Raw data:
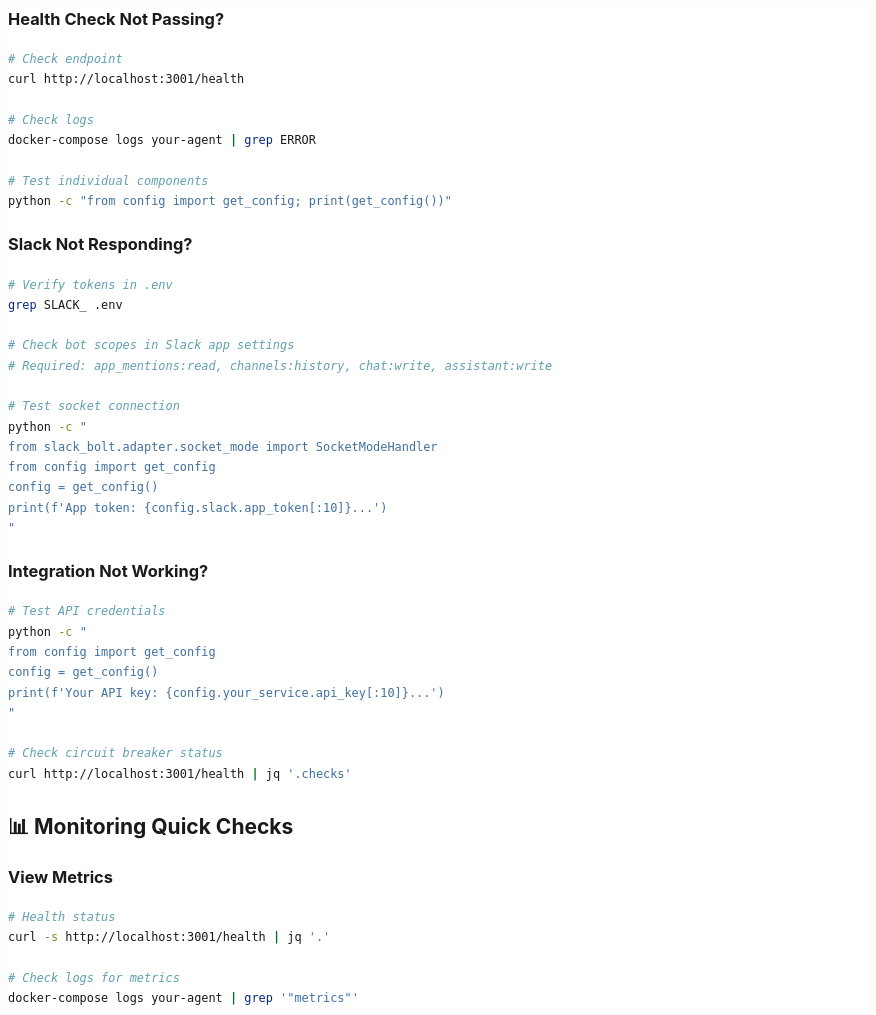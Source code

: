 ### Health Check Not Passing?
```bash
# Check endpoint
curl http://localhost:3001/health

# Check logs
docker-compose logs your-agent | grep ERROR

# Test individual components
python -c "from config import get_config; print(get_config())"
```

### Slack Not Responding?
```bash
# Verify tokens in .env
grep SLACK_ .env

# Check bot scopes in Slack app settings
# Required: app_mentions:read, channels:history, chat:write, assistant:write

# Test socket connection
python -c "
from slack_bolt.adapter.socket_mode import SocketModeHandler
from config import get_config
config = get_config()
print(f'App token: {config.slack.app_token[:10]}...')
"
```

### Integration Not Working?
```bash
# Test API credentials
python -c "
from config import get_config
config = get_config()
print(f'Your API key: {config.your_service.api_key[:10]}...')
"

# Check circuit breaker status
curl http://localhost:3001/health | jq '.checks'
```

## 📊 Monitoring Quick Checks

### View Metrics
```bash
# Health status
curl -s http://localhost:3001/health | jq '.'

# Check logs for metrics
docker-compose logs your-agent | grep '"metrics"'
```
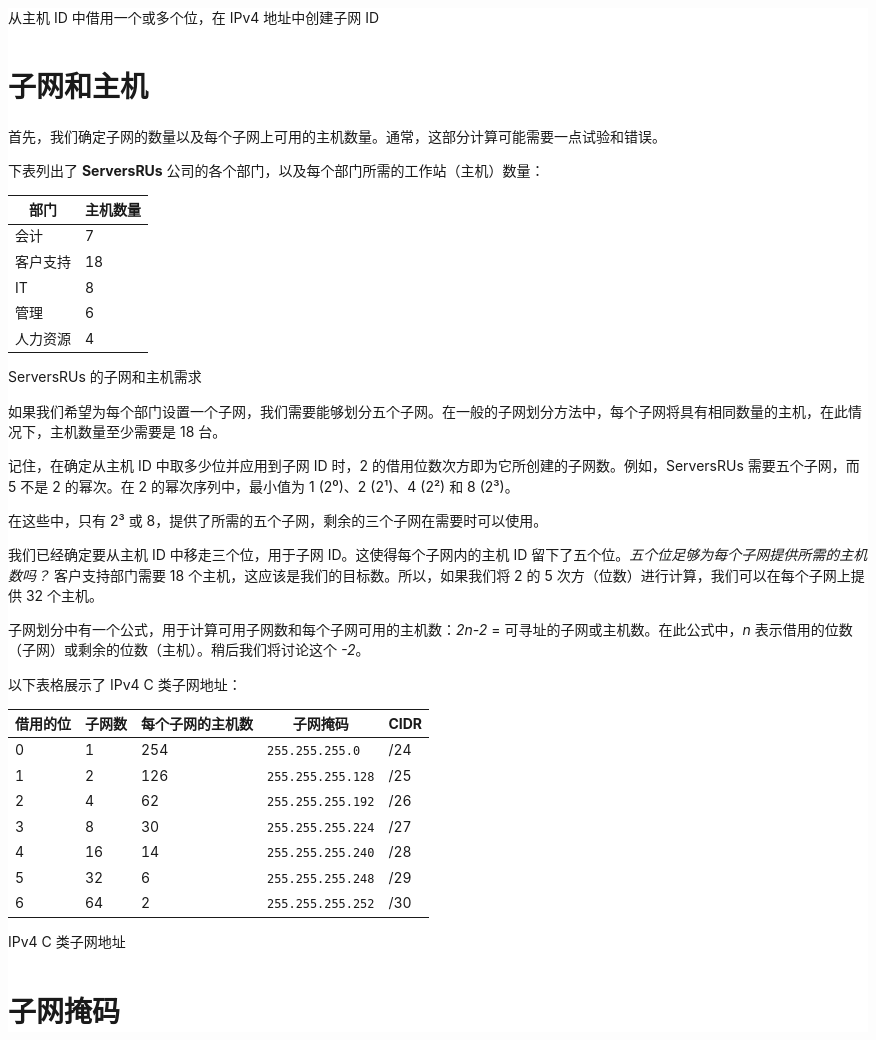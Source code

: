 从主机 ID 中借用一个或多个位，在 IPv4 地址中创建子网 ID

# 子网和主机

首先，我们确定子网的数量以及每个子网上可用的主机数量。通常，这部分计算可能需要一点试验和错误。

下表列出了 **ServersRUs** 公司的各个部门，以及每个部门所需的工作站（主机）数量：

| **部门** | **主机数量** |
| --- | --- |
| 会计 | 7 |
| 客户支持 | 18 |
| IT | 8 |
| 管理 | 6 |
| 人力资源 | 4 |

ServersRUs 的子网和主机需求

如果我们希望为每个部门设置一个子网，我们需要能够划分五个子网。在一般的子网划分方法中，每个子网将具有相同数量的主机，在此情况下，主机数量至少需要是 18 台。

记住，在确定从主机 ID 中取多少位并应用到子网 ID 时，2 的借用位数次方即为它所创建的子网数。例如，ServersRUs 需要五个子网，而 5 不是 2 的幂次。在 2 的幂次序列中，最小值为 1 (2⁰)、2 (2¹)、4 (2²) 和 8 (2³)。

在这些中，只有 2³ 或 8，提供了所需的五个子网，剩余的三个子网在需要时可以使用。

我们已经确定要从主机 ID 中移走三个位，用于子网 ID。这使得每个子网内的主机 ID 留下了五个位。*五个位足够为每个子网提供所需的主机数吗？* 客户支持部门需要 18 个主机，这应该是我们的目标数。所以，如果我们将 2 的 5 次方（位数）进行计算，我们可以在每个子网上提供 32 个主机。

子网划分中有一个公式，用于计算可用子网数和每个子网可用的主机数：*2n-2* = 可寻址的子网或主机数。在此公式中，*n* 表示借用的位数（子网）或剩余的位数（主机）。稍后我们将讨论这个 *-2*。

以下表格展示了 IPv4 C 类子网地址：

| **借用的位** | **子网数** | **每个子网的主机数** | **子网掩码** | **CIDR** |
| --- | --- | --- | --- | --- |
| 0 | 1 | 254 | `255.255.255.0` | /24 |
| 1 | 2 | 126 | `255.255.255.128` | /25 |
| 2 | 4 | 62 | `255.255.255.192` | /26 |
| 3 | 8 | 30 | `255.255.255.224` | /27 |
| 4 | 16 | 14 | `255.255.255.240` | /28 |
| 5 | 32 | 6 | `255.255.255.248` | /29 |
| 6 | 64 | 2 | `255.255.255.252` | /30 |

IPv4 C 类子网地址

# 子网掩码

Exercise instructions: Copy out, word for word, the part of the entries above that begins at the line with "首先，我们确定子网的数量以及" and ends at the line with "在这些中，只有 2³ 或 8，提供了所需的五个子网，剩余的三个子网在需要时可以使用。", including both.

Result below:
首先，我们确定子网的数量以及每个子网上可用的主机数量。通常，这部分计算可能需要一点试验和错误。

下表列出了 **ServersRUs** 公司的各个部门，以及每个部门所需的工作站（主机）数量：

| **部门** | **主机数量** |
| --- | --- |
| 会计 | 7 |
| 客户支持 | 18 |
| IT | 8 |
| 管理 | 6 |
| 人力资源 | 4 |

ServersRUs 的子网和主机需求

如果我们希望为每个部门设置一个子网，我们需要能够划分五个子网。在一般的子网划分方法中，每个子网将具有相同数量的主机，在此情况下，主机数量至少需要是 18 台。

记住，在确定从主机 ID 中取多少位并应用到子网 ID 时，2 的借用位数次方即为它所创建的子网数。例如，ServersRUs 需要五个子网，而 5 不是 2 的幂次。在 2 的幂次序列中，最小值为 1 (2⁰)、2 (2¹)、4 (2²) 和 8 (2³)。

在这些中，只有 2³ 或 8，提供了所需的五个子网，剩余的三个子网在需要时可以使用。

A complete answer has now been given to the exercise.